The medieval stone screen across the chancel arch, perhaps ten or twelve feet high, was clearly still standing although heavily altered by the reformers.  Above it in the early period, would have been a rood, consisting of a large raised crucifix flanked by statues of the Virgin Mary and St John, all standing on the top of the screen, i.e. on the rood loft.  From Nichols' account it is clear that all the figures had been removed, as they had from every church in the country at the Reformation.

There are other medieval features of the church still visible today on the outside of the building, of which Nichols was unaware and which have not (to my knowledge) previously been reported. 

The Sanctus Bellcote

High on the outside of the building, on the eastern side of the chancel arch wall and visible from the south-east, is a recess formed by a double ogee arch.  The recess is shallow and appears (viewing from the ground)to have been filled with material which is gradually eroding.  The raised modern chancel roof  line crosses the lower part of the recess and an old, lower, gable line is visible to its left. The recess is not shown in Nichols' south-east view of the church.  Instead, the gable end has an unusual step at this position .  Nichols' SE View is compared with a modern photograph below.

Sanctus bellcote

The conventional position for a sanctus bell in a medieval church was in a bellcote or turret at the junction of the nave and the chancel.  The bell was rung at the most sacred parts of the mass – during the sanctus (Holy, holy, holy...) and during the consecration of the bread and wine. 

The position and size of the recess visible on Appleby Church, although off-centre, must identify it as the remains of a sanctus bellcote.  It would have projected above the nave roof, incorporated in the step in the gable above the chancel arch.  The bell would have been rung by a rope from within the body of the chancel.  After the Reformation the bellcote was redundant and it would appear that, by Nichols' time, the bell had been removed and the housing filled up with rubble and mortar.   It may have been plastered over but remained within the step of the gable invisible to Nichols' artist. 

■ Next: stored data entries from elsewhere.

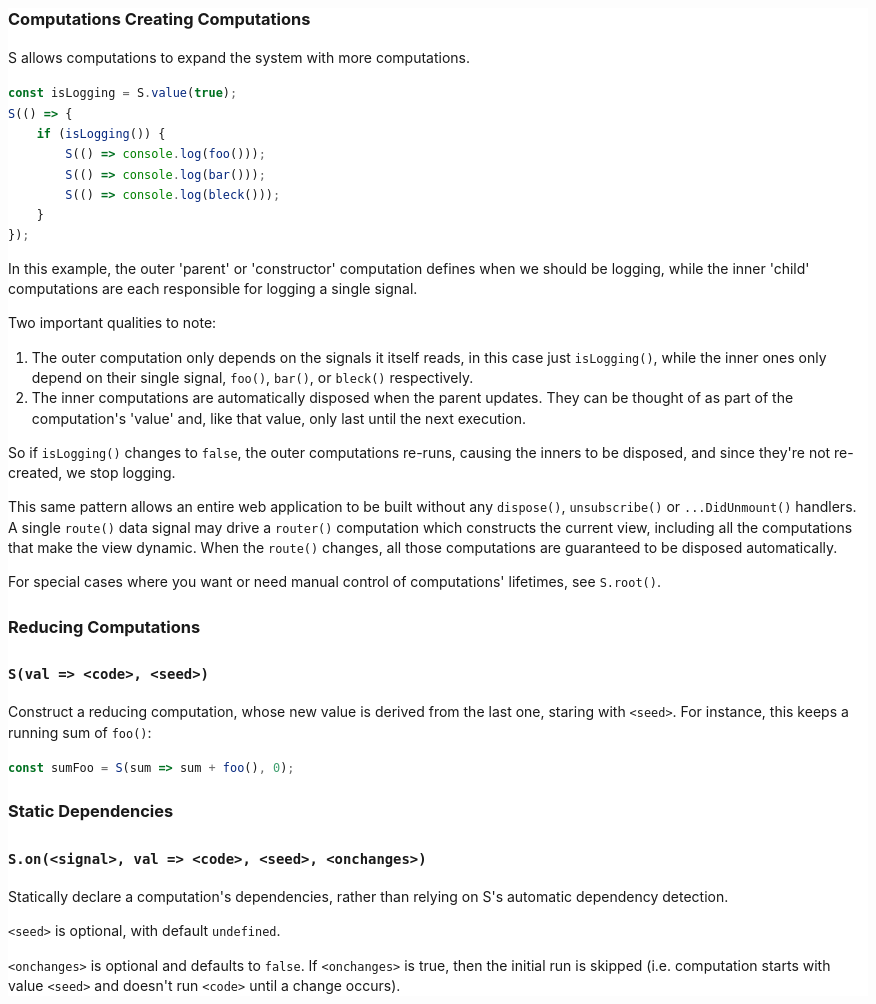 ### Computations Creating Computations

S allows computations to expand the system with more computations.  

```javascript
const isLogging = S.value(true);
S(() => {
    if (isLogging()) {
        S(() => console.log(foo()));
        S(() => console.log(bar()));
        S(() => console.log(bleck()));
    }
});
```

In this example, the outer 'parent' or 'constructor' computation defines when we should be logging, while the inner 'child' computations are each responsible for logging a single signal.

Two important qualities to note:
1. The outer computation only depends on the signals it itself reads, in this case just `isLogging()`, while the inner ones only depend on their single signal, `foo()`, `bar()`, or `bleck()` respectively.
2. The inner computations are automatically disposed when the parent updates.  They can be thought of as part of the computation's 'value' and, like that value, only last until the next execution.

So if `isLogging()` changes to `false`, the outer computations re-runs, causing the inners to be disposed, and since they're not re-created, we stop logging.

This same pattern allows an entire web application to be built without any `dispose()`, `unsubscribe()` or `...DidUnmount()` handlers.  A single `route()` data signal may drive a `router()` computation which constructs the current view, including all the computations that make the view dynamic.  When the `route()` changes, all those computations are guaranteed to be disposed automatically.

For special cases where you want or need manual control of computations' lifetimes, see `S.root()`.

### Reducing Computations

### `S(val => <code>, <seed>)`
Construct a reducing computation, whose new value is derived from the last one, staring with `<seed>`.  For instance, this keeps a running sum of `foo()`:

```javascript
const sumFoo = S(sum => sum + foo(), 0);
```

### Static Dependencies

### `S.on(<signal>, val => <code>, <seed>, <onchanges>)`
Statically declare a computation's dependencies, rather than relying on S's automatic dependency detection. 

`<seed>` is optional, with default `undefined`.

`<onchanges>` is optional and defaults to `false`.  If `<onchanges>` is true, then the initial run is skipped (i.e. computation starts with value `<seed>` and doesn't run `<code>` until a change occurs).
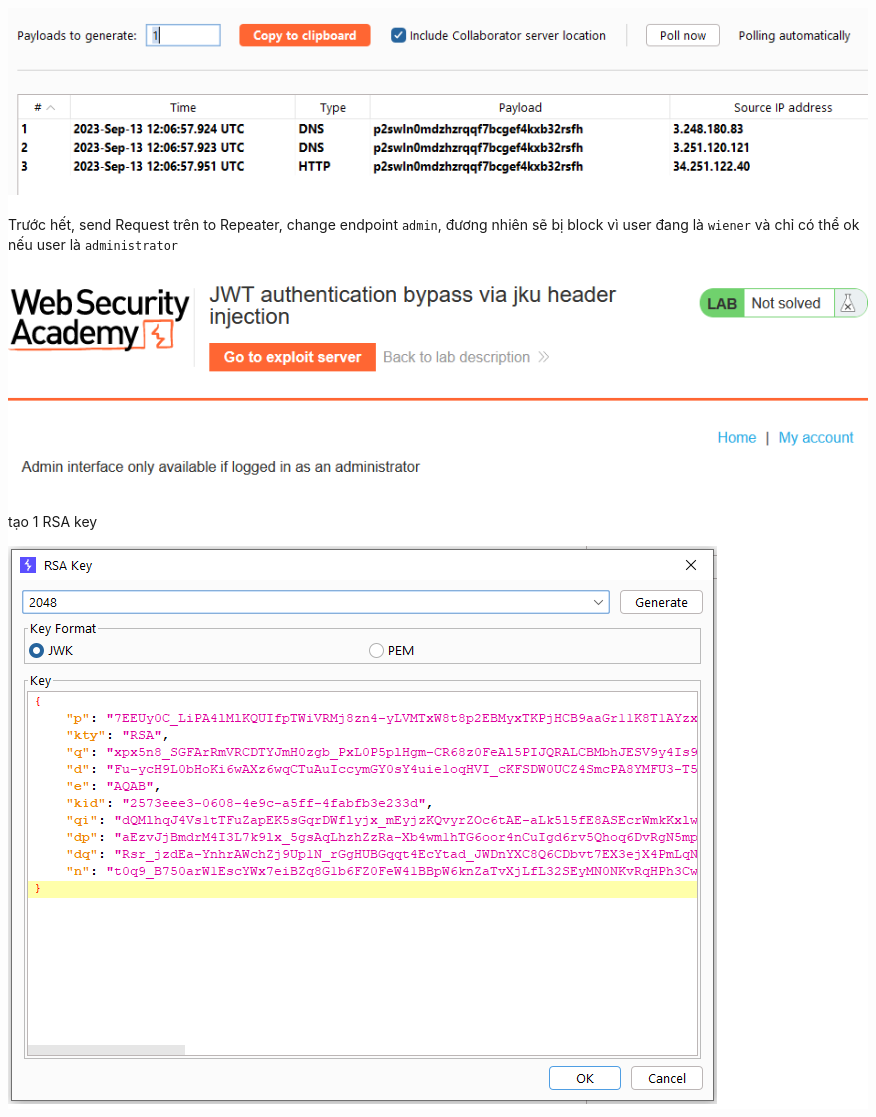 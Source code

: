![Alt text](../image/lab5/11.png)

Trước hết, send Request trên to Repeater, change endpoint `admin`, đương nhiên sẽ bị block vì user đang là `wiener` và chỉ có thể ok nếu user là `administrator`

![Alt text](../image/lab5/05.png)

tạo 1 RSA key

![Alt text](../image/lab5/06.png)
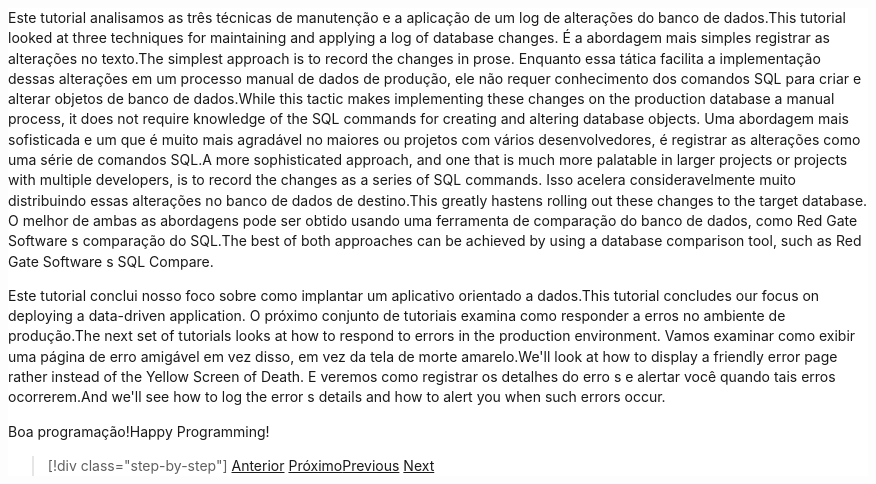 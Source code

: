 <span data-ttu-id="699d9-261">Este tutorial analisamos as três técnicas de manutenção e a aplicação de um log de alterações do banco de dados.</span><span class="sxs-lookup"><span data-stu-id="699d9-261">This tutorial looked at three techniques for maintaining and applying a log of database changes.</span></span> <span data-ttu-id="699d9-262">É a abordagem mais simples registrar as alterações no texto.</span><span class="sxs-lookup"><span data-stu-id="699d9-262">The simplest approach is to record the changes in prose.</span></span> <span data-ttu-id="699d9-263">Enquanto essa tática facilita a implementação dessas alterações em um processo manual de dados de produção, ele não requer conhecimento dos comandos SQL para criar e alterar objetos de banco de dados.</span><span class="sxs-lookup"><span data-stu-id="699d9-263">While this tactic makes implementing these changes on the production database a manual process, it does not require knowledge of the SQL commands for creating and altering database objects.</span></span> <span data-ttu-id="699d9-264">Uma abordagem mais sofisticada e um que é muito mais agradável no maiores ou projetos com vários desenvolvedores, é registrar as alterações como uma série de comandos SQL.</span><span class="sxs-lookup"><span data-stu-id="699d9-264">A more sophisticated approach, and one that is much more palatable in larger projects or projects with multiple developers, is to record the changes as a series of SQL commands.</span></span> <span data-ttu-id="699d9-265">Isso acelera consideravelmente muito distribuindo essas alterações no banco de dados de destino.</span><span class="sxs-lookup"><span data-stu-id="699d9-265">This greatly hastens rolling out these changes to the target database.</span></span> <span data-ttu-id="699d9-266">O melhor de ambas as abordagens pode ser obtido usando uma ferramenta de comparação do banco de dados, como Red Gate Software s comparação do SQL.</span><span class="sxs-lookup"><span data-stu-id="699d9-266">The best of both approaches can be achieved by using a database comparison tool, such as Red Gate Software s SQL Compare.</span></span>

<span data-ttu-id="699d9-267">Este tutorial conclui nosso foco sobre como implantar um aplicativo orientado a dados.</span><span class="sxs-lookup"><span data-stu-id="699d9-267">This tutorial concludes our focus on deploying a data-driven application.</span></span> <span data-ttu-id="699d9-268">O próximo conjunto de tutoriais examina como responder a erros no ambiente de produção.</span><span class="sxs-lookup"><span data-stu-id="699d9-268">The next set of tutorials looks at how to respond to errors in the production environment.</span></span> <span data-ttu-id="699d9-269">Vamos examinar como exibir uma página de erro amigável em vez disso, em vez da tela de morte amarelo.</span><span class="sxs-lookup"><span data-stu-id="699d9-269">We'll look at how to display a friendly error page rather instead of the Yellow Screen of Death.</span></span> <span data-ttu-id="699d9-270">E veremos como registrar os detalhes do erro s e alertar você quando tais erros ocorrerem.</span><span class="sxs-lookup"><span data-stu-id="699d9-270">And we'll see how to log the error s details and how to alert you when such errors occur.</span></span>

<span data-ttu-id="699d9-271">Boa programação!</span><span class="sxs-lookup"><span data-stu-id="699d9-271">Happy Programming!</span></span>

>[!div class="step-by-step"]
<span data-ttu-id="699d9-272">[Anterior](configuring-a-website-that-uses-application-services-cs.md)
[Próximo](displaying-a-custom-error-page-cs.md)</span><span class="sxs-lookup"><span data-stu-id="699d9-272">[Previous](configuring-a-website-that-uses-application-services-cs.md)
[Next](displaying-a-custom-error-page-cs.md)</span></span>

This of course explains the curious step in the gable shown in the SE View.  In a later restoration, with changes to the roofs, the gable line was straightened and built up to its present height leaving the filled-in bellcote as a feature within the wall, although not easily visible.  Recent erosion of the filling has made it more apparent.

Mass Dials

The other major evidence of the pre-Reformation use of the building, which has hitherto been overlooked, is the remains of medieval mass dials on the south facing exterior of the building.  These were a crude form of sun dial, each consisting of a circle with particular radii, incised or scratched on to south-facing stonework and usually located near an entrance doorway.  In the centre of each dial is a hole to take a simple pointer, or gnomon, the shadow of which, falling on the radii, gave an indication of the time.  Their use on a church building was to mark the time of services rather than to show the time accurately (4).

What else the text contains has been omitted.